Evidently, the Dusky sharks are coming in thick. We got one as well as 2 sandbar at ft pickens sunday. Something big broke the old line that was on the 9/0 I just got earlier that day too. Didnt have time to respool it before I went out that night so I took a chance and lost. But new line and drag should put me back in the game!


----------



## Pilar (Oct 28, 2014)

Justin, are you guys fishing to the east of the pier?


----------



## Justin618 (Aug 18, 2013)

Pilar said:


> Justin, are you guys fishing to the east of the pier?


East or west. The area we were in the other day is a good area and luckily stevecal called it Opal beach.


----------



## Pilar (Oct 28, 2014)

Justin618 said:


> East or west. The area we were in the other day is a good area and luckily stevecal called it Opal beach.


We were going to fish Opal last weekend. They wanted to charge us, I think it was $7 a car to park there..too many places up and down the beach to fish at no cost. Although I've heard it is a consistent spot that holds fish.


----------



## Justin618 (Aug 18, 2013)

Pilar said:


> We were going to fish Opal last weekend. They wanted to charge us, I think it was $7 a car to park there..too many places up and down the beach to fish at no cost. Although I've heard it is a consistent spot that holds fish.

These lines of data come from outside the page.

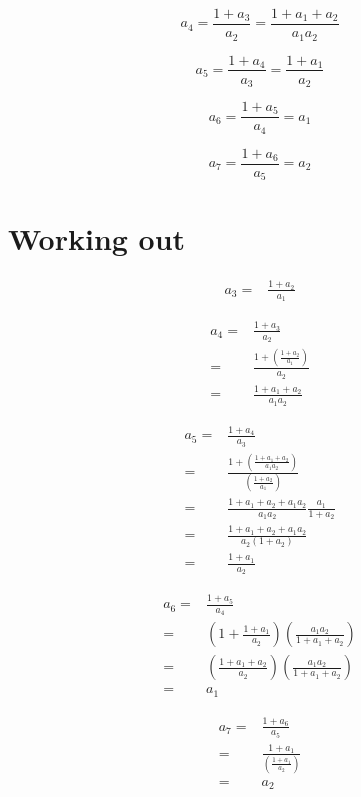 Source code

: \documentclass[11pt]{amsart}
\begin{document}
$$
a_{4}
=
\frac{1 + a_{3}}{a_{2}} 
=
\frac{1 + a_{1} + a_{2}}{a_{1} a_{2}}
$$



$$
a_{5}
=
\frac{1 + a_{4}}{a_{3}}
=
\frac{1 + a_{1}}
{a_{2}}
$$

$$
a_{6}
=
\frac{1 + a_{5}}{a_{4}} 
=
a_{1}
$$



$$
a_{7}
=
\frac{1 + a_{6}}{a_{5}} 
=
a_{2}
$$


\section{Working out}


$$
\begin{aligned}
a_{3}
=&
\frac{1 + a_{2}}{a_{1}}
\end{aligned}
$$

$$
\begin{aligned}
a_{4}
=&
\frac{1 + a_{3}}{a_{2}} 
\\
=&
\frac{1 + (\frac{1 + a_{2}}{a_{1}})}{a_{2}} 
\\
=&
\frac{1 + a_{1} + a_{2}}{a_{1} a_{2}}
\end{aligned}
$$

$$
\begin{aligned}
a_{5}
=&
\frac{1 + a_{4}}{a_{3}}
\\
=&
\frac{1 + (\frac{1 + a_{1} + a_{2}}{a_{1} a_{2}})}
{(\frac{1 + a_{2}}{a_{1}})}
\\
=&
\frac{1 + a_{1} + a_{2} + a_{1}a_{2}}{a_{1}a_{2}}
\frac{a_{1}}{1 + a_{2}}
\\=&
\frac{1 + a_{1} + a_{2} + a_{1}a_{2}}
{a_{2} (1+a_{2})}
\\=&
\frac{1 + a_{1}}
{a_{2}}
\end{aligned}
$$

$$
\begin{aligned}
a_{6}
=&
\frac{1 + a_{5}}{a_{4}} 
\\
=&
\left(
1 + 
\frac{1 + a_{1}}
{a_{2}}
\right)
\left(
\frac{a_{1} a_{2}}{1 + a_{1} + a_{2}}
\right)
\\
=&
\left(
\frac{1 + a_{1} + a_{2}}{ a_{2} }
\right)
\left(
\frac{a_{1} a_{2}}{1 + a_{1} + a_{2}}
\right)
\\
=&
a_{1}
\end{aligned}
$$



$$
\begin{aligned}
a_{7}
=&
\frac{1 + a_{6}}{a_{5}} 
\\
=&
\frac{1 + a_{1}}{(\frac{1 + a_{1}}
{a_{2}})}
\\
=&
a_{2}
\end{aligned}
$$
\end{document}
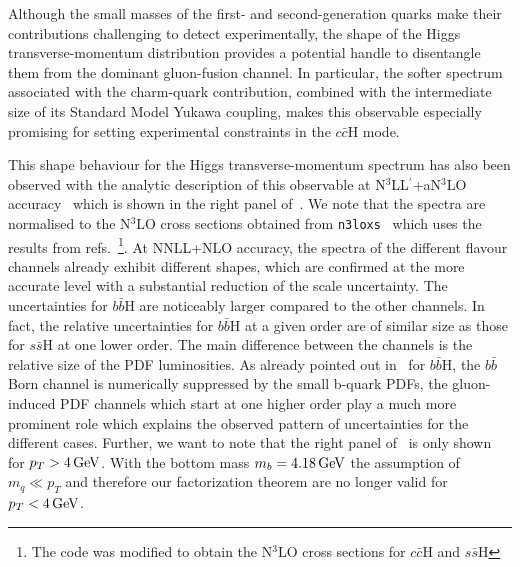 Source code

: \documentclass[11pt,a4paper]{article}
\begin{document}
Although the small masses of the first- and second-generation quarks make their contributions challenging to detect experimentally, the shape of the Higgs transverse-momentum distribution provides a potential handle to disentangle them from the dominant gluon-fusion channel. In particular, the softer spectrum associated with the charm-quark contribution, combined with the intermediate size of its Standard Model Yukawa coupling, makes this observable especially promising for setting experimental constraints in the $c\bar c \text{H}$ mode.

This shape behaviour for the Higgs transverse-momentum spectrum has also been observed with the analytic description of this observable at N$^3$LL$^{\prime}$+aN$^3$LO accuracy~\cite{Cal:2023mib} which is shown in the right panel of~.
We note that the spectra are normalised to the N$^3$LO cross sections obtained from \texttt{n3loxs}~\cite{Baglio:2022wzu} which uses the results from refs.~\cite{duhr:2019kwi,Duhr:2020kzd}\footnote{The code was modified to obtain the N$^3$LO cross sections for  $c\bar c \text{H}$ and  $s\bar s \text{H}$}.
At NNLL+NLO accuracy, the spectra of the different flavour channels already exhibit different shapes, which are confirmed at the more accurate \nnnres{} level with a substantial reduction of the scale uncertainty. The uncertainties for $b\bar b \text{H}$ are noticeably larger compared to the other channels.
In fact, the relative uncertainties for $b\bar b \text{H}$ at
a given order are of similar size as those for $s\bar s \text{H}$ at one lower order.
The main difference between the channels is the relative size of the PDF luminosities.
As already pointed out in~ for $b\bar b \text{H}$, the $b\bar b$ Born channel is numerically suppressed by the small b-quark PDFs, the
gluon-induced PDF channels which start at one higher order play a much more prominent role which explains the observed pattern of uncertainties for the different cases. Further, we want to note that the right panel of~ is only shown for $p_T> 4\, \mathrm{GeV}$. With
the bottom mass $m_b = 4.18\, \mathrm{GeV}$ the assumption of $m_q \ll p_T$ and therefore our factorization
theorem are no longer valid for $p_T<4\, \mathrm{GeV}$.
\end{document}
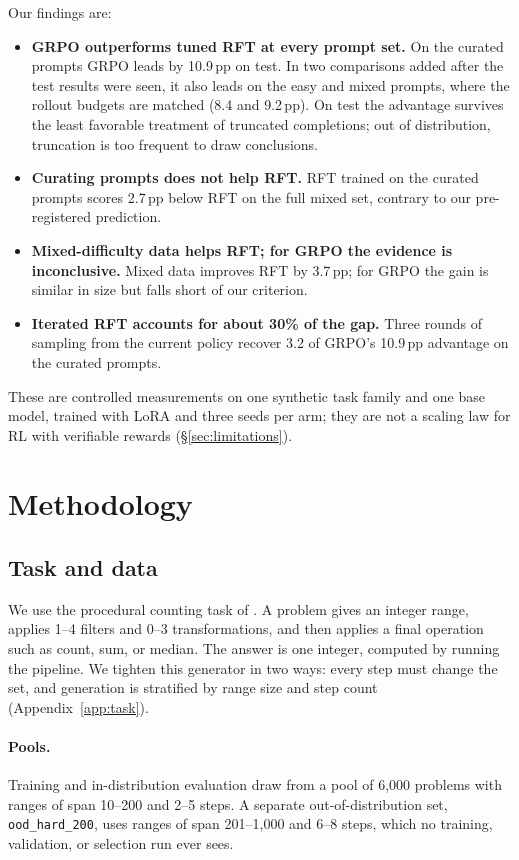 \documentclass{article}
\begin{document}
Our findings are:
\begin{itemize}
  \item \textbf{GRPO outperforms tuned RFT at every prompt set.} On the curated prompts GRPO leads by 10.9\,pp on test. In two comparisons added after the test results were seen, it also leads on the easy and mixed prompts, where the rollout budgets are matched (8.4 and 9.2\,pp). On test the advantage survives the least favorable treatment of truncated completions; out of distribution, truncation is too frequent to draw conclusions.
  \item \textbf{Curating prompts does not help RFT.} RFT trained on the curated prompts scores 2.7\,pp below RFT on the full mixed set, contrary to our pre-registered prediction.
  \item \textbf{Mixed-difficulty data helps RFT; for GRPO the evidence is inconclusive.} Mixed data improves RFT by 3.7\,pp; for GRPO the gain is similar in size but falls short of our criterion.
  \item \textbf{Iterated RFT accounts for about 30\% of the gap.} Three rounds of sampling from the current policy recover 3.2 of GRPO's 10.9\,pp advantage on the curated prompts.
\end{itemize}

These are controlled measurements on one synthetic task family and one base model, trained with LoRA and three seeds per arm; they are not a scaling law for RL with verifiable rewards (\S\ref{sec:limitations}).

\section{Methodology}

\label{sec:methodology}

\subsection{Task and data}
\label{sec:data}

We use the procedural counting task of \citet{bauer2026}. A problem gives an integer range, applies 1--4 filters and 0--3 transformations, and then applies a final operation such as count, sum, or median. The answer is one integer, computed by running the pipeline. We tighten this generator in two ways: every step must change the set, and generation is stratified by range size and step count (Appendix~\ref{app:task}).

\paragraph{Pools.} Training and in-distribution evaluation draw from a pool of 6{,}000 problems with ranges of span 10--200 and 2--5 steps. A separate out-of-distribution set, \texttt{ood\_hard\_200}, uses ranges of span 201--1{,}000 and 6--8 steps, which no training, validation, or selection run ever sees.
\end{document}
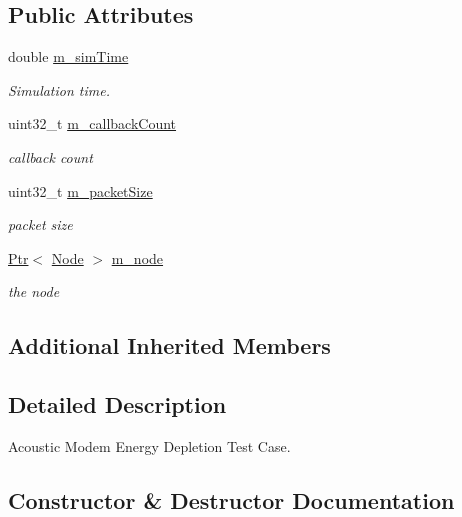 \subsection*{Public Attributes}
\begin{DoxyCompactItemize}
\item 
double \hyperlink{classAcousticModemEnergyDepletionTestCase_ae081c5442fcc0406d5d002c20540e0a5}{m\+\_\+sim\+Time}
\begin{DoxyCompactList}\small\item\em Simulation time. \end{DoxyCompactList}\item 
uint32\+\_\+t \hyperlink{classAcousticModemEnergyDepletionTestCase_aab78b851effc5b78aabd4f82cf0007e2}{m\+\_\+callback\+Count}
\begin{DoxyCompactList}\small\item\em callback count \end{DoxyCompactList}\item 
uint32\+\_\+t \hyperlink{classAcousticModemEnergyDepletionTestCase_a27cef9a0ab916df25d00c58793619087}{m\+\_\+packet\+Size}
\begin{DoxyCompactList}\small\item\em packet size \end{DoxyCompactList}\item 
\hyperlink{classns3_1_1Ptr}{Ptr}$<$ \hyperlink{classns3_1_1Node}{Node} $>$ \hyperlink{classAcousticModemEnergyDepletionTestCase_aad8287a51fe09423d58935484fb3ac6d}{m\+\_\+node}
\begin{DoxyCompactList}\small\item\em the node \end{DoxyCompactList}\end{DoxyCompactItemize}
\subsection*{Additional Inherited Members}


\subsection{Detailed Description}
Acoustic Modem Energy Depletion Test Case. 

\subsection{Constructor \& Destructor Documentation}
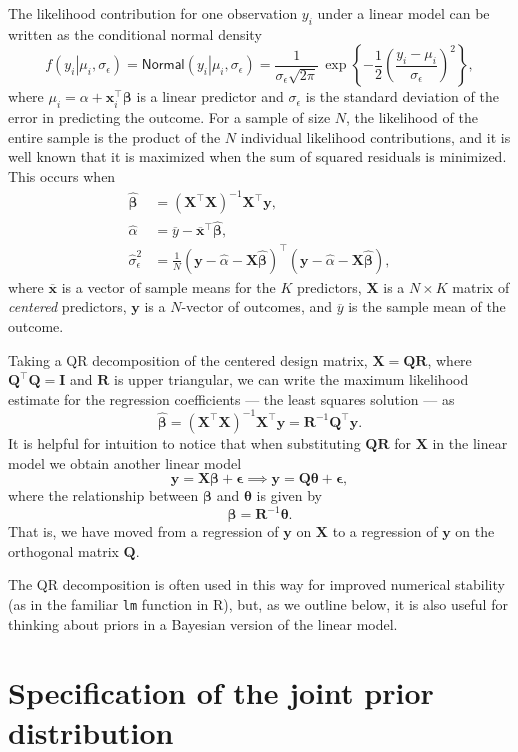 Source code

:\documentclass[11pt]{article}
\newcommand{\boldbeta}{\boldsymbol{\beta}}
\newcommand{\boldtheta}{\boldsymbol{\theta}}
\newcommand{\boldeps}{\boldsymbol{\epsilon}}
\newcommand{\hatbeta}{\widehat{\boldbeta}}
\newcommand{\hatalpha}{\widehat{\alpha}}
\newcommand{\sigmaEps}{\sigma_{\epsilon}}
\newcommand{\X}{\mathbf{X}}
\newcommand{\y}{\mathbf{y}}
\newcommand{\Q}{\mathbf{Q}}
\newcommand{\R}{\mathbf{R}}
\newcommand{\given}{\left.\right|}
\begin{document}
The likelihood contribution for one observation $y_i$ under a linear model
can be written as the conditional normal density
%
$$
f \left(y_i \given \mu_i, \sigmaEps \right) =
\mathsf{Normal}\left(y_i \given \mu_i, \sigmaEps \right) =
\frac{1}{\sigmaEps \sqrt{2 \pi}} \,
\exp{\left\{-\frac{1}{2} \left(\frac{y_i - \mu_i}{\sigmaEps}\right)^2\right\}},
$$
%
where $\mu_i = \alpha + \mathbf{x}_i^\top \boldbeta$ is a linear predictor and
$\sigmaEps$ is the standard deviation of the error in predicting the outcome.
For a sample of size $N$, the likelihood of the entire sample is the product of
the $N$ individual likelihood contributions, and it is well known that it is
maximized when the sum of squared residuals is minimized. This occurs when
%
\begin{align*}
\hatbeta &= \left(\X^\top \X \right)^{-1} \X^\top \y,\\
\hatalpha &= \overline{y} - \overline{\mathbf{x}}^\top \hatbeta,\\
\widehat{\sigma}_{\epsilon}^2 &=
  \frac{1}{N}
  \left(\y - \hatalpha - \X \hatbeta \right)^\top
  \left(\y - \hatalpha - \X \hatbeta \right),
\end{align*}
%
where $\overline{\mathbf{x}}$ is a vector of sample means for the
$K$ predictors, $\X$ is a $N \times K$ matrix of \emph{centered} predictors,
$\y$ is a $N$-vector of outcomes, and $\overline{y}$ is the sample mean of the
outcome.

Taking a QR decomposition of the centered design matrix, $\X = \Q\R$, where
$\Q^\top \Q = \mathbf{I}$ and $\R$ is upper triangular, we can write the maximum
likelihood estimate for the regression coefficients --- the least squares
solution --- as
%
$$\hatbeta = \left(\X^\top \X \right)^{-1} \X^\top \y = \R^{-1} \Q^\top \y.$$
%
It is helpful for intuition to notice that when substituting $\Q\R$ for $\X$
in the linear model we obtain another linear model
%
$$\y = \X\boldbeta + \boldeps \implies \y = \Q\boldtheta + \boldeps,$$
%
where the relationship between $\boldbeta$ and $\boldtheta$ is given by
%
$$\boldbeta = \R^{-1}\boldtheta.$$
%
That is, we have moved from a regression of $\y$ on $\X$ to a regression of
$\y$ on the orthogonal matrix $\Q$.

The QR decomposition is often used in this way for improved numerical stability
(as in the familiar {\tt lm} function in R), but, as we outline below, it is
also useful for thinking about priors in a Bayesian version of the linear model.


\section{Specification of the joint prior distribution}
\label{sec:priors}
\end{document}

If surf fishing you just got to find the cuts, guts etc that will hold fish. Sharking you can just about park anywhere. I've caught sharks from okaloosa to pensacola.

If it's shallow try wading out and get the bait a little further. Never really had luck when the first 100 yards or so are clear and shallow.


----------



## Pompano Joe (Jan 28, 2009)

Nice one Justin! Thanks for the pic. Did you haul him in on one of those big Tiagra's?


----------



## Justin618 (Aug 18, 2013)

Pompano Joe said:


> Nice one Justin! Thanks for the pic. Did you haul him in on one of those big Tiagra's?


Yeah, the one on the shimano tallus rod. When I drop I set drag at probably 10-12lbs roughly,but once I drop and over half spool gone etc it's a lot more. I've never had a shark miss the hook. Never once have I got a run and it drop the bait.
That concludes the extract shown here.